— DIRECTIONS FOR THIS TASK —
Below are some entries. Repeat exactly the lines from the one with "### Q1. (10 marks)" through the one with "a) Explain the", and only those.

— LISTED RECORDS —
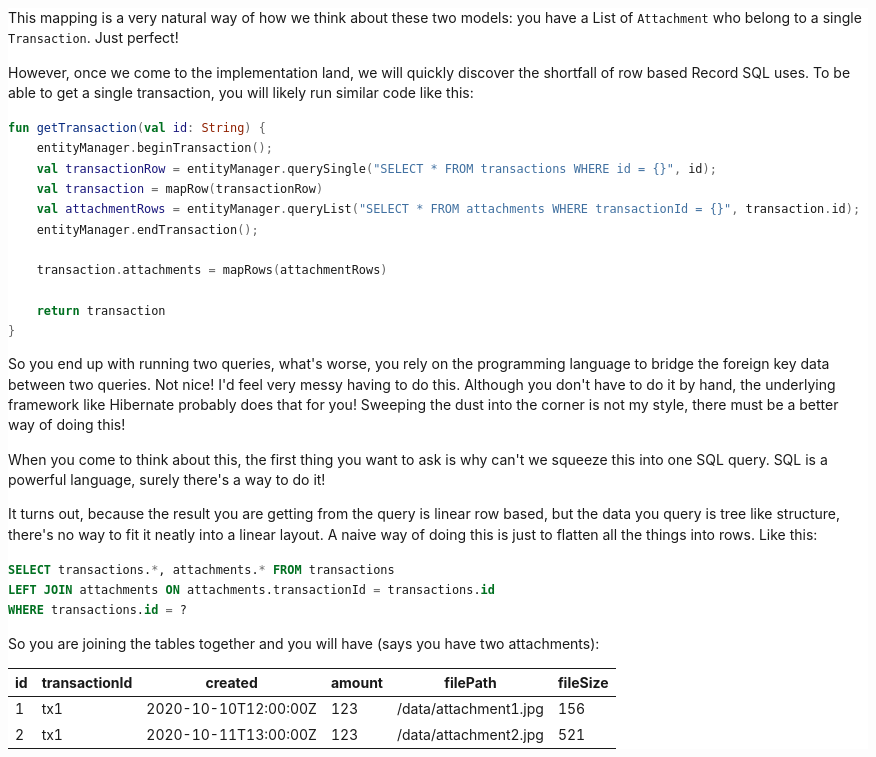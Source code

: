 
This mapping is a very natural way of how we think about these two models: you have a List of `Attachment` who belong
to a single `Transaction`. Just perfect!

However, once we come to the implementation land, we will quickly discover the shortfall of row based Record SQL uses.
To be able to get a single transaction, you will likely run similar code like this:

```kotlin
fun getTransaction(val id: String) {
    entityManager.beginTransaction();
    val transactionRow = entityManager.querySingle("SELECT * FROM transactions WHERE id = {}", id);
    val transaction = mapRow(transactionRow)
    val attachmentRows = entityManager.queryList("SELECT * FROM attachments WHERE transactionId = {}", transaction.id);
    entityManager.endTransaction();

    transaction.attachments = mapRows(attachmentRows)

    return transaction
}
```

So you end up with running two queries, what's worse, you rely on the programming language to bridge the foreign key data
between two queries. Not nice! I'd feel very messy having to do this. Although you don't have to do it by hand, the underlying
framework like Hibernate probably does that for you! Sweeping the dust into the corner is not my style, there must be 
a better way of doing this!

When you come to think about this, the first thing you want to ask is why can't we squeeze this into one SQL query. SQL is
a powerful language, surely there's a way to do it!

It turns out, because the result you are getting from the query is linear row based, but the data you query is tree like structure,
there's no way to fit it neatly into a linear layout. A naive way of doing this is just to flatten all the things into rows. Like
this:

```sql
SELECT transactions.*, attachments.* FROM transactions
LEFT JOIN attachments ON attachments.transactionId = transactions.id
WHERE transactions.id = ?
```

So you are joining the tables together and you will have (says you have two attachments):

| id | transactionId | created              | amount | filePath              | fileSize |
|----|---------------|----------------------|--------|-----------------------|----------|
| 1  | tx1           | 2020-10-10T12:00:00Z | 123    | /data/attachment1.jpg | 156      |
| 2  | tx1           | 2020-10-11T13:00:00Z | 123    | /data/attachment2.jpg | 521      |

---

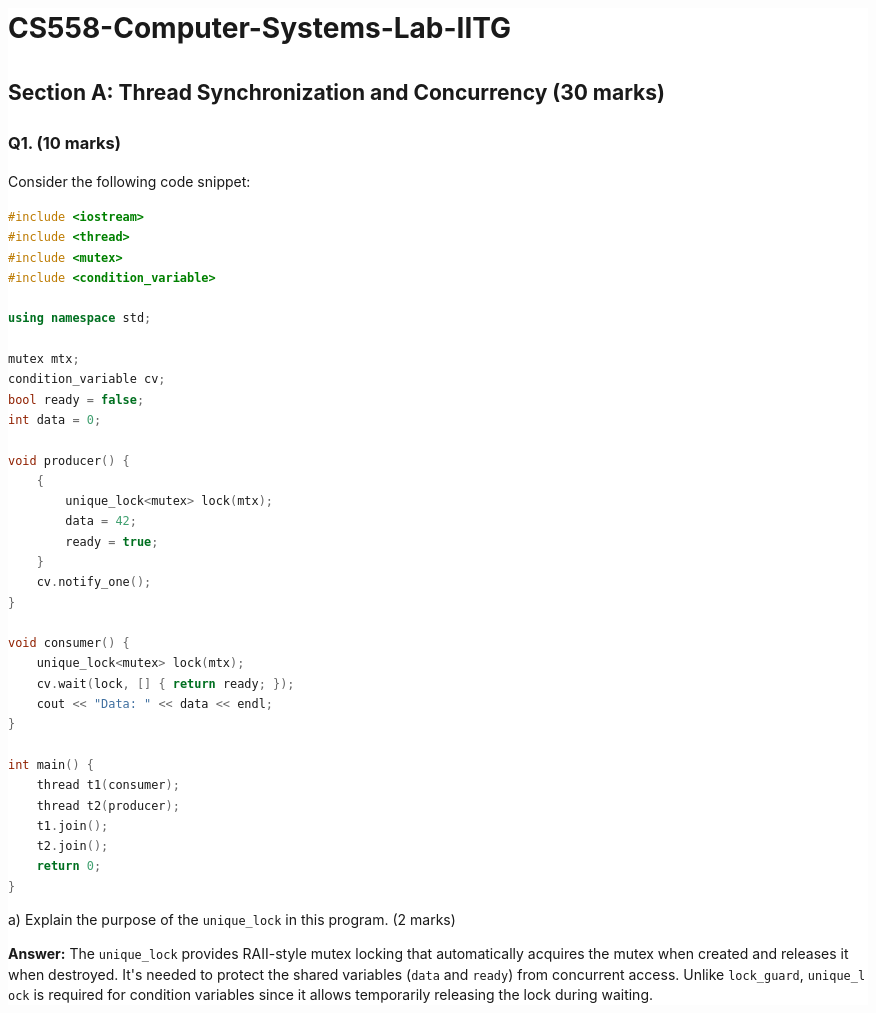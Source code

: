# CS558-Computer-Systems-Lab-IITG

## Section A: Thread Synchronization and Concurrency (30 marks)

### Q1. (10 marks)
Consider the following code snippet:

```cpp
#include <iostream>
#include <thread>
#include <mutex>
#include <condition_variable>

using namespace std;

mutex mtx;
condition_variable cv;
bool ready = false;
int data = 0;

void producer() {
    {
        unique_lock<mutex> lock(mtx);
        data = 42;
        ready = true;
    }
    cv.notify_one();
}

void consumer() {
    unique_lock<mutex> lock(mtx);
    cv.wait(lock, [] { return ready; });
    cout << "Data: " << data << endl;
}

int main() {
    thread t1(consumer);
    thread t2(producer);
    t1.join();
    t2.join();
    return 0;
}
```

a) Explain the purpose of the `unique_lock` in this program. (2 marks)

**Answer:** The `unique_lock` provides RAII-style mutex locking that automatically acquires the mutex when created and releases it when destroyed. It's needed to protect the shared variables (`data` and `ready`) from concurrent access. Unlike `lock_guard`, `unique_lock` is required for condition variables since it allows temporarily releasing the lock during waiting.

— TASK RESPONSE —
### Q1. (10 marks)
Consider the following code snippet:

```cpp
#include <iostream>
#include <thread>
#include <mutex>
#include <condition_variable>

using namespace std;

mutex mtx;
condition_variable cv;
bool ready = false;
int data = 0;

void producer() {
    {
        unique_lock<mutex> lock(mtx);
        data = 42;
        ready = true;
    }
    cv.notify_one();
}

void consumer() {
    unique_lock<mutex> lock(mtx);
    cv.wait(lock, [] { return ready; });
    cout << "Data: " << data << endl;
}

int main() {
    thread t1(consumer);
    thread t2(producer);
    t1.join();
    t2.join();
    return 0;
}
```

a) Explain the purpose of the `unique_lock` in this program. (2 marks)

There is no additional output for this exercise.